Visito Madrid varias veces al
año. Siempre me supone un cambio no solo espacial sino también emocional. Allí
fundamentalmente estoy con mi hermana y con mi familia, pero siempre se
encargan de pensar un índice apretado de actividades y de visitas.
En los últimos años he coincidido
alguna vez con el fin de semana de carnaval. Y he asistido complacido al
espectáculo que el ayuntamiento prepara en la Plaza de la Villa el domingo. En
esa plaza recoleta e histórica se concentran tal vez mil personas (más de pie
que sentadas, pues la capacidad y la distribución no da para otra cosa) para
ver pasar por el escenario a grupos que acercan el espíritu del carnaval.
De entre todos los formatos,
el que más me gusta es el de las chirigotas, esos grupos armados con un fondo
musical elemental que dejan en estrofas sencillas las críticas más diversas, y
que lo hacen con una soltura, un guiño continuo a la actualidad y una
complicidad con los asistentes, que consiguen una catarsis inmediata y
espontánea.
Tres horas largas de
espectáculo y aquello parecía demasiado corto.
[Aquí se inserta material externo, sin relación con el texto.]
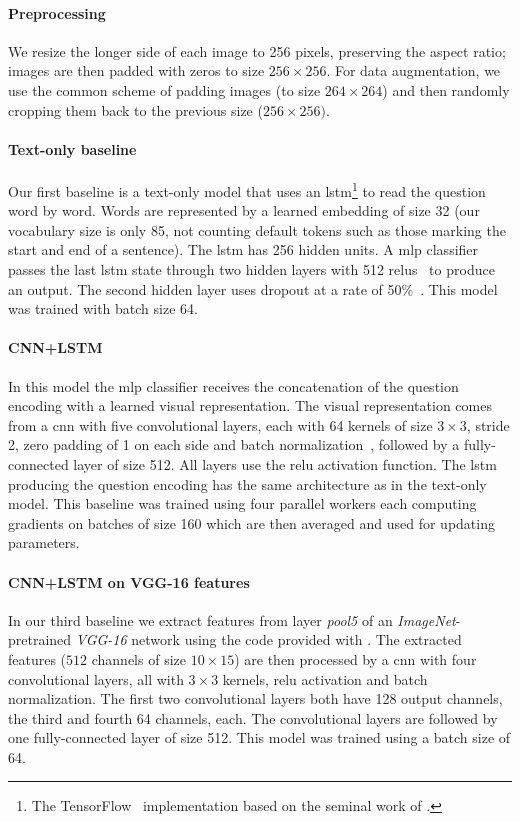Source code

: \documentclass{article} \usepackage{iclr2018_workshop,times}
\begin{document}
\paragraph{Preprocessing} We resize the longer side of each image to 256 pixels, preserving the aspect ratio; images are then padded with zeros to size $256\times256$. For data augmentation, we use the common scheme of padding images (to size $264\times264$) and then randomly cropping them back to the previous size ($256\times256)$.

\paragraph{Text-only baseline}
Our first baseline is a text-only model that uses an \gls{lstm}\footnote{The TensorFlow~\citep{abadi2016tensorflow} implementation based on the seminal work of \citet{hochreiter1997long}.} to read the question word by word. Words are represented by a learned embedding of size 32 (our vocabulary size is only 85, not counting default tokens such as those marking the start and end of a sentence). The \gls{lstm} has 256 hidden units. 
A \gls{mlp} classifier passes the last \gls{lstm} state through two hidden layers with 512 \glspl{relu}~\citep{nair2010rectified} to produce an output. The second hidden layer uses dropout at a rate of 50\%~\citep{srivastava2014dropout}. This model was trained with batch size 64.

\paragraph{CNN+LSTM}
In this model the \gls{mlp} classifier receives the concatenation of the question encoding with a learned visual representation.
The visual representation comes from a \gls{cnn} with five convolutional layers, each with 64 kernels of size $3\times3$, stride 2, zero padding of 1 on each side and batch normalization~\citep{ioffe2015batch}, followed by a fully-connected layer of size 512. All layers use the \gls{relu} activation function.
The \gls{lstm} producing the question encoding has the same architecture as in the text-only model. This baseline was trained using four parallel workers each computing gradients on batches of size 160 which are then averaged and used for updating parameters.

\paragraph{CNN+LSTM on VGG-16 features}
In our third baseline we extract features from layer \emph{pool5} of an \emph{ImageNet}-pretrained \emph{VGG-16} network \citep{simonyan2014very} using the code provided with \citet{hu2017learning}. 
The extracted features ($512$ channels of size $10\times15$) are then processed by a \gls{cnn} with four convolutional layers, all with $3\times3$ kernels, \gls{relu} activation and batch normalization. The first two convolutional layers both have 128 output channels, the third and fourth 64 channels, each.
The convolutional layers are followed by one fully-connected layer of size 512. This model was trained using a batch size of 64.
\end{document}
Nadie se movía de sus asientos;
yo tampoco. El día se repartía a ratos entre el gris del cielo y el aplomo del
solo cuando se asomaba entre las nubes.
Las chirigotas mezclan
elementos muy sencillos pero que forman una aleación muy atractiva. Recogen por
un lado unas melodías populares, ya conocidas por los espectadores pues
corresponden a canciones que han llegado a todos por caminos diversos, no
siempre muy confesables ni defendibles; y por otro la expresión de unas letras
en composiciones populares, a veces con abundancia de ripios y de rimas
sencillas y poco elaboradas, pero que no esconden apenas nada y que provocan la
reacción inmediata del espectador. Son como un diario, o un anuario, hablado y
cantado en el que los sucesos más llamativos y populares del año suben al
escenario y son contados en sus aspectos más criticables y de manera que todo
el mundo lo entienda.
Y, por supuesto, caben todos:
los políticos de diverso tipo, los personajes populares, la iglesia, o los
asuntos sociales sanitarios, de dependencia o amorosos. Es como un anuario
popular y en tono inmediato.
Cada cual lo puede leer en el
nivel que le convenga y en aquel para el que tenga capacidad. A mí me parece
que tiene muchos elementos gruesos y muy poco elaborados, que se provoca el
aplauso fácil e inmediato. Pero creo que mucha gente sencilla necesita que se
le provoque una catarsis colectiva en la que aplauda contra aquello que ha visto
a solas en casa y que, en esa mañana, encuentra que son muchos los que ríen,
protestan y lloran como él. Porque no solo se ríe y se aplaude; también se
llora. Unas coplas o unas redondillas que hablen con inmediatez del alzheimer o
del abandono de la gente mayor por parte de las generaciones más y menos jóvenes
llega enseguida al corazón y provoca sentimientos que se van por los poros y
por los ojos de manera incontenible. Yo lo he visto y, sobre todo, lo he
experimentado en esa plazoleta histórica y recogida del Madrid de todos y de
siempre.
Estoy seguro de que muchos de
los que allí estaban lo mismo que esa mañana se reían de los personajes
populares, del analfabetismo del hijo de alguna tonadillera, o de su falta de participación
social y de la cara con la que comen la sopa boba sin dar un palo al agua…, al
día siguiente los van a volver a seguir y a aplaudir en la caja tonta o en
otros medios de comunicación. Somos así de contradictorios y de incoherentes.
Pero esa mañana, ay esa mañana
en la Plaza de la Villa. Qué cazuela de sentimientos, qué festín de
sensaciones, qué borbotón de afectos.
Ya se sabe que Madrid es muy
grande y que en ella cabe todo. Por eso, tres plazas más allá nada guardaba los
ecos del carnaval y la gente seguía dejando correr el tiempo y la vida por las
aceras y las terrazas; quizás en otra forma de enseñar que el carnaval posee
muchos modos de expresión y que algunos duran todo el año.